• [TASK INSTRUCTIONS]
After locating the line that holds "## 텍스트 블록 158", transcribe it and each following line to the end of the records, changing nothing and adding nothing.

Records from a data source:

******************************

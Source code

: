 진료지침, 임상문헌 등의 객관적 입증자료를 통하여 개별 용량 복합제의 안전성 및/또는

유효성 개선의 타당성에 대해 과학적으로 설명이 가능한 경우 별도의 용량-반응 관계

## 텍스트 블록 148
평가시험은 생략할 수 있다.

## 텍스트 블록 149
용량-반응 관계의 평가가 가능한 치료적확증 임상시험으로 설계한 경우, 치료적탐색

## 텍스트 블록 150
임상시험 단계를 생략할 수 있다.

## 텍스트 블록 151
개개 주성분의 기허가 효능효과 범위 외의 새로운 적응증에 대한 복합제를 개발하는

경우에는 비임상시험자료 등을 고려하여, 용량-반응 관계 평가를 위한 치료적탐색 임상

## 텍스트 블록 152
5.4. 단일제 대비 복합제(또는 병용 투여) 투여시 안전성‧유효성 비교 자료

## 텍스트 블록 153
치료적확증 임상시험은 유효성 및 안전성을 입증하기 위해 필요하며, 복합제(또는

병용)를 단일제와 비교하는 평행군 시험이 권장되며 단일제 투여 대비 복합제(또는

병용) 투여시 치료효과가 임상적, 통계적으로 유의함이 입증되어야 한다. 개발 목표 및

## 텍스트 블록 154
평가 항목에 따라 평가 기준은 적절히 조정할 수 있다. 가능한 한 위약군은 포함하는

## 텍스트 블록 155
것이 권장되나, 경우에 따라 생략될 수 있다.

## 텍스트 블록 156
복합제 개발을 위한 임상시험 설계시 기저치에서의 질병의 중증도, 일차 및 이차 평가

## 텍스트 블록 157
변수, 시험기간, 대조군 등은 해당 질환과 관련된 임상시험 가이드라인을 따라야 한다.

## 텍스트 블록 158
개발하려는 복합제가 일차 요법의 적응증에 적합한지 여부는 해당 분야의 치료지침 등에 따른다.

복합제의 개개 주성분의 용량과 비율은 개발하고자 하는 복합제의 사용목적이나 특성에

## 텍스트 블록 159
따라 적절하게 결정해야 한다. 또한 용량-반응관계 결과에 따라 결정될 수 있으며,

******************************

• [RESPONSE TO THE EXERCISE]
## 텍스트 블록 158
개발하려는 복합제가 일차 요법의 적응증에 적합한지 여부는 해당 분야의 치료지침 등에 따른다.

복합제의 개개 주성분의 용량과 비율은 개발하고자 하는 복합제의 사용목적이나 특성에

## 텍스트 블록 159
따라 적절하게 결정해야 한다. 또한 용량-반응관계 결과에 따라 결정될 수 있으며,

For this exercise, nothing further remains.